Vanity publishing was always a mug’s game. Now, sending off endless enquiries and packages to agents and publishers – and waiting, waiting, waiting, and waiting again – is a mug’s game.
LikeLike
Hi David
Happy to publish your comment to redress some of the very negative stuff going around at the moment re self-publishing (and I apologise for momentarily confusing it in the last post with vanity publishing which I know is something different). I also congratulate you on your success, esp with YWO – no mean feat! I have no problems with self-publishing or with anyone who succeeds at it. I have considered it myself (have also had some writing successes of my own) and will continue to do so. But your comment aslo shows the commitment to sellng and marketing needed by the author which I don’t think always comes across in the way POD services are advertised. I also felt that th ecurrent 5000 deal on YWO was insufficently explained in the first instance. And it was never advertised to me (a current member) but used, I think, to bring in new blood without encouraging them to work their way up through the gruelling review process.
But congrats on your undeniable success, and best of luck with the book!
LikeLike
Ali B – thanks for your reply. I have to add quickly that I won’t consider my book a success until I know a few hundred perfect strangers have bought it and have some indication that a few enjoyed it! Until then, I’ve still failed – i.e. I haven’t found a readership. But The Ghost of Neil Diamond has only been out 5 weeks. It’s early days. I am going to publish my next – The Ghost of Someone Else – with the other 4,999 youwriteon titles, and have just paid for the worldwide distribution service. The simple truth is that, before anything can happen, the book must exist.
http://www.whattradition.net
LikeLike
It’s very interesting to read YWO’s attempts to justify this particular scheme, but I’m still unhappy with the terms of the contract, and would still advise anyone against submitting their work. I’ve blogged about it three times, and am in an ongoing discussion about it on a writers’ board, and have yet to be convinced otherwise.

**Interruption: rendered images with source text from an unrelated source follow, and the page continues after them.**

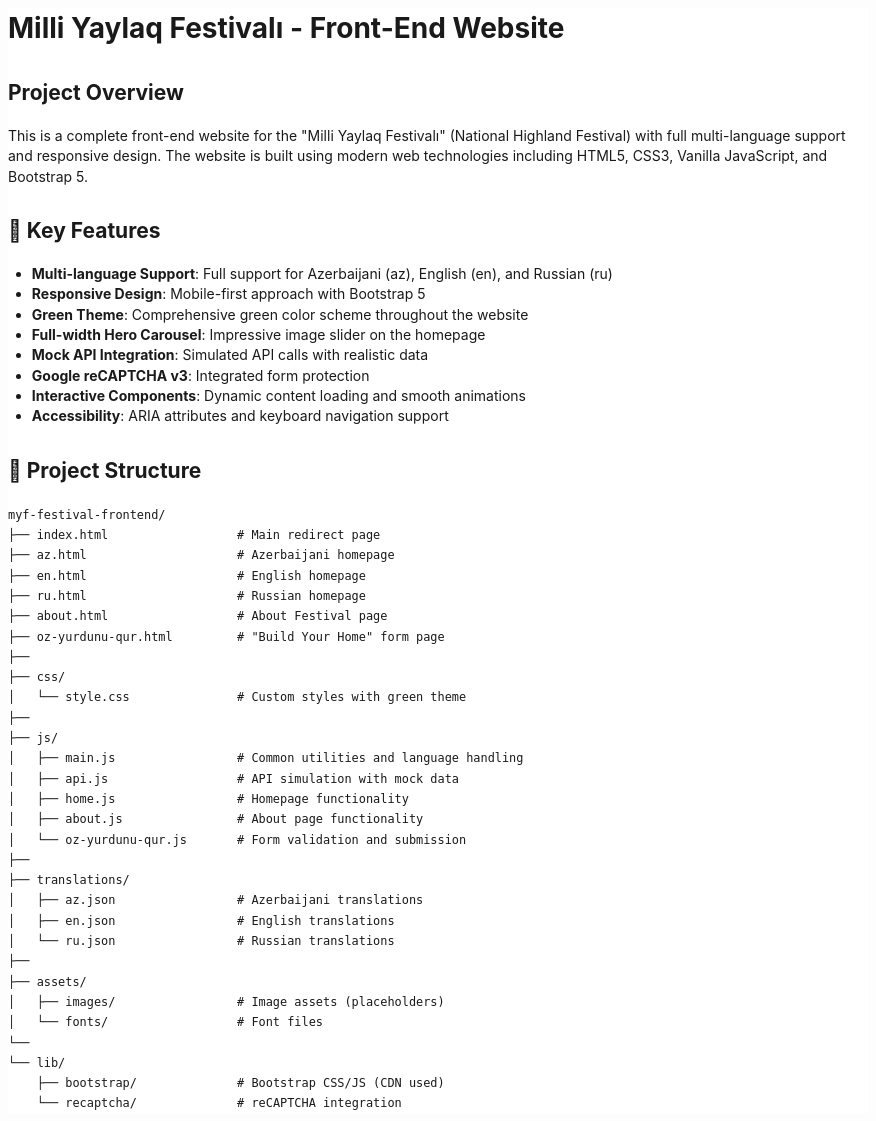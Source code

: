 # Milli Yaylaq Festivalı - Front-End Website

## Project Overview

This is a complete front-end website for the "Milli Yaylaq Festivalı" (National Highland Festival) with full multi-language support and responsive design. The website is built using modern web technologies including HTML5, CSS3, Vanilla JavaScript, and Bootstrap 5.

## 🚀 Key Features

- **Multi-language Support**: Full support for Azerbaijani (az), English (en), and Russian (ru)
- **Responsive Design**: Mobile-first approach with Bootstrap 5
- **Green Theme**: Comprehensive green color scheme throughout the website
- **Full-width Hero Carousel**: Impressive image slider on the homepage
- **Mock API Integration**: Simulated API calls with realistic data
- **Google reCAPTCHA v3**: Integrated form protection
- **Interactive Components**: Dynamic content loading and smooth animations
- **Accessibility**: ARIA attributes and keyboard navigation support

## 📁 Project Structure

```
myf-festival-frontend/
├── index.html                  # Main redirect page
├── az.html                     # Azerbaijani homepage
├── en.html                     # English homepage  
├── ru.html                     # Russian homepage
├── about.html                  # About Festival page
├── oz-yurdunu-qur.html         # "Build Your Home" form page
├── 
├── css/
│   └── style.css               # Custom styles with green theme
├── 
├── js/
│   ├── main.js                 # Common utilities and language handling
│   ├── api.js                  # API simulation with mock data
│   ├── home.js                 # Homepage functionality
│   ├── about.js                # About page functionality
│   └── oz-yurdunu-qur.js       # Form validation and submission
├── 
├── translations/
│   ├── az.json                 # Azerbaijani translations
│   ├── en.json                 # English translations
│   └── ru.json                 # Russian translations
├── 
├── assets/
│   ├── images/                 # Image assets (placeholders)
│   └── fonts/                  # Font files
└── 
└── lib/
    ├── bootstrap/              # Bootstrap CSS/JS (CDN used)
    └── recaptcha/              # reCAPTCHA integration
```
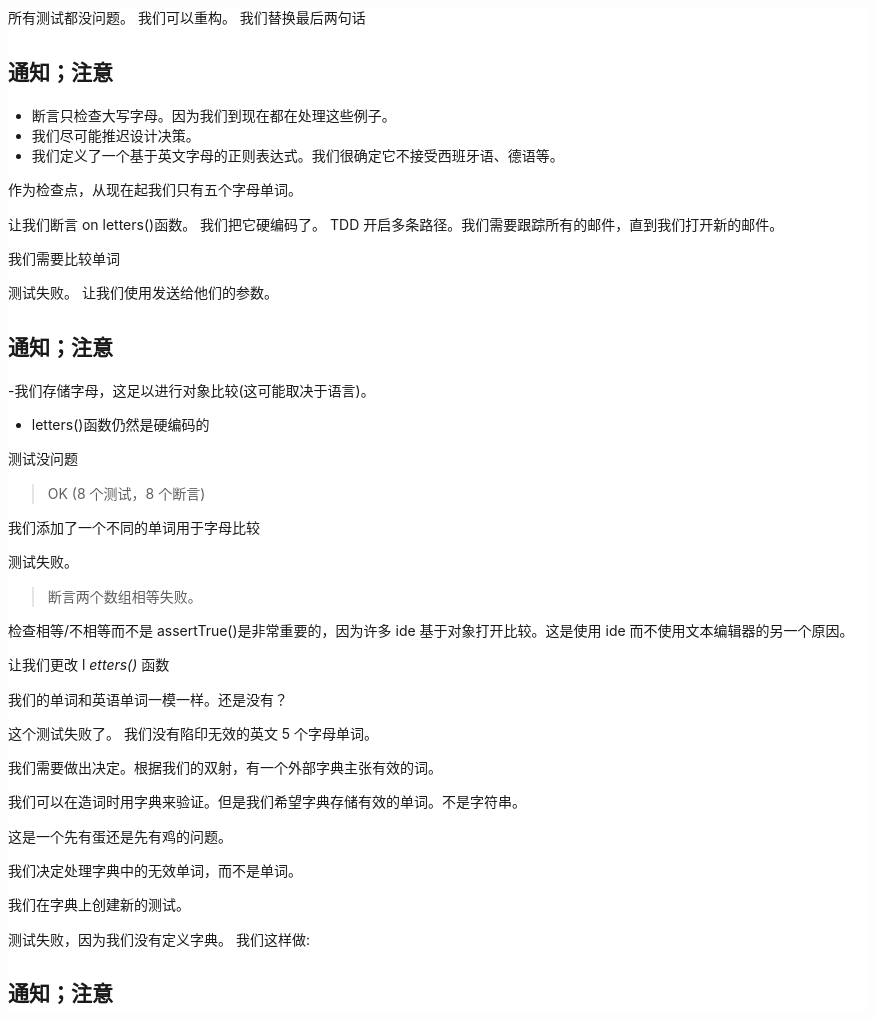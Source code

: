 所有测试都没问题。
我们可以重构。
我们替换最后两句话

## 通知；注意

*   断言只检查大写字母。因为我们到现在都在处理这些例子。
*   我们尽可能推迟设计决策。
*   我们定义了一个基于英文字母的正则表达式。我们很确定它不接受西班牙语、德语等。

作为检查点，从现在起我们只有五个字母单词。

让我们断言 on letters()函数。
我们把它硬编码了。
TDD 开启多条路径。我们需要跟踪所有的邮件，直到我们打开新的邮件。

我们需要比较单词

测试失败。
让我们使用发送给他们的参数。

## 通知；注意

-我们存储字母，这足以进行对象比较(这可能取决于语言)。
- letters()函数仍然是硬编码的

测试没问题

> OK (8 个测试，8 个断言)

我们添加了一个不同的单词用于字母比较

测试失败。

> 断言两个数组相等失败。

检查相等/不相等而不是 assertTrue()是非常重要的，因为许多 ide 基于对象打开比较。这是使用 ide 而不使用文本编辑器的另一个原因。

让我们更改 l *etters()* 函数

我们的单词和英语单词一模一样。还是没有？

这个测试失败了。
我们没有陷印无效的英文 5 个字母单词。

我们需要做出决定。根据我们的双射，有一个外部字典主张有效的词。

我们可以在造词时用字典来验证。但是我们希望字典存储有效的单词。不是字符串。

这是一个先有蛋还是先有鸡的问题。

我们决定处理字典中的无效单词，而不是单词。

我们在字典上创建新的测试。

测试失败，因为我们没有定义字典。
我们这样做:

## 通知；注意
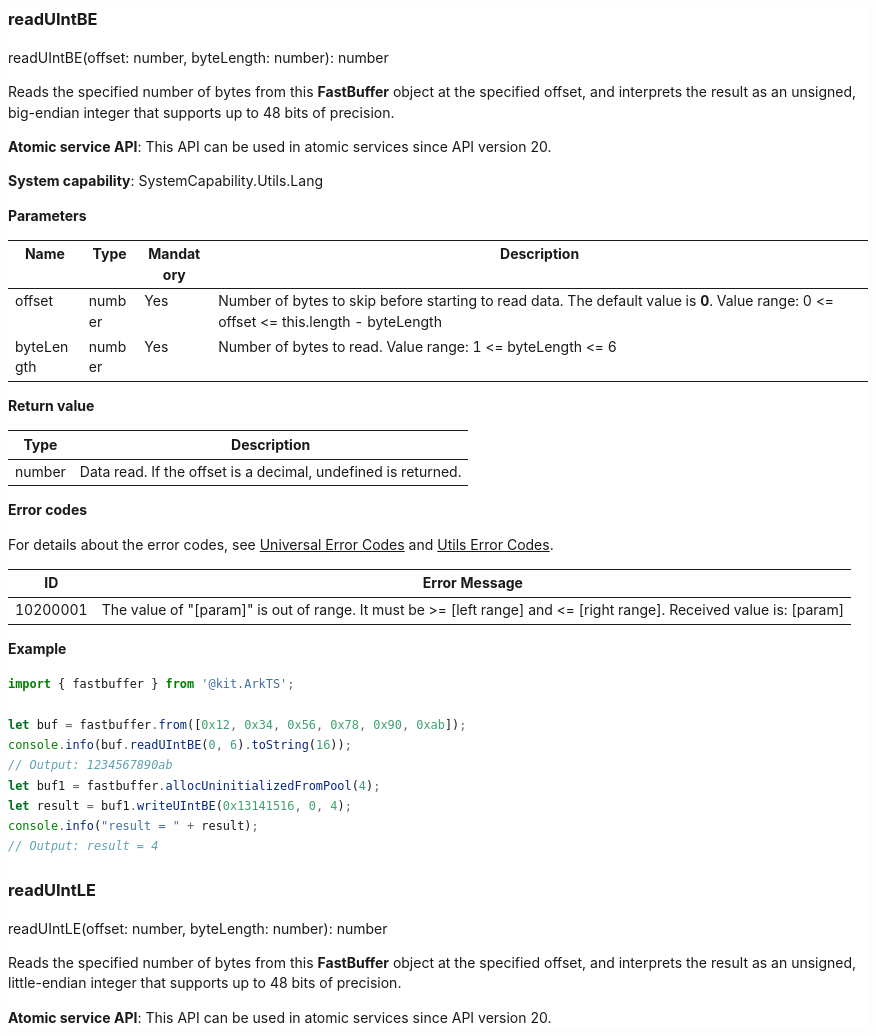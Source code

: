 ### readUIntBE

readUIntBE(offset: number, byteLength: number): number

Reads the specified number of bytes from this **FastBuffer** object at the specified offset, and interprets the result as an unsigned, big-endian integer that supports up to 48 bits of precision.

**Atomic service API**: This API can be used in atomic services since API version 20.

**System capability**: SystemCapability.Utils.Lang

**Parameters**

| Name| Type| Mandatory| Description|
| -------- | -------- | -------- | -------- |
| offset | number | Yes| Number of bytes to skip before starting to read data. The default value is **0**. Value range: 0 <= offset <= this.length - byteLength|
| byteLength | number | Yes| Number of bytes to read.  Value range: 1 <= byteLength <= 6|


**Return value**

| Type| Description|
| -------- | -------- |
| number | Data read. If the offset is a decimal, undefined is returned.|

**Error codes**

For details about the error codes, see [Universal Error Codes](../errorcode-universal.md) and [Utils Error Codes](errorcode-utils.md).

| ID| Error Message|
| -------- | -------- |
| 10200001 | The value of "[param]" is out of range. It must be >= [left range] and <= [right range]. Received value is: [param] |

**Example**

```ts
import { fastbuffer } from '@kit.ArkTS';

let buf = fastbuffer.from([0x12, 0x34, 0x56, 0x78, 0x90, 0xab]);
console.info(buf.readUIntBE(0, 6).toString(16));
// Output: 1234567890ab
let buf1 = fastbuffer.allocUninitializedFromPool(4);
let result = buf1.writeUIntBE(0x13141516, 0, 4);
console.info("result = " + result);
// Output: result = 4
```

### readUIntLE

readUIntLE(offset: number, byteLength: number): number

Reads the specified number of bytes from this **FastBuffer** object at the specified offset, and interprets the result as an unsigned, little-endian integer that supports up to 48 bits of precision.

**Atomic service API**: This API can be used in atomic services since API version 20.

Thanks for sending me the link to this, Ali.
LikeLike
Hi Jane – have decided to leave YWO and all who sail in her to stew (in a mixed metaphor) for the time being.
Did you try my links suggestion – any joy?
AliB
LikeLike
Ali, I’ve not had a chance to try to sort those links out yet, but will soon: they infuriate me!
Have you looked at Zoetrope, or Absolute Write? They both have areas for critique and discussion, and the work and comments are usually of quite a high standard.
LikeLike
Hi Jane
Thanks for the suggestions. I’m lucky enough to be in a ‘real live’ writers’ group (Bristol Women Writers) which is my main source of critical feedback, but sometimes it’s good to try a new audience!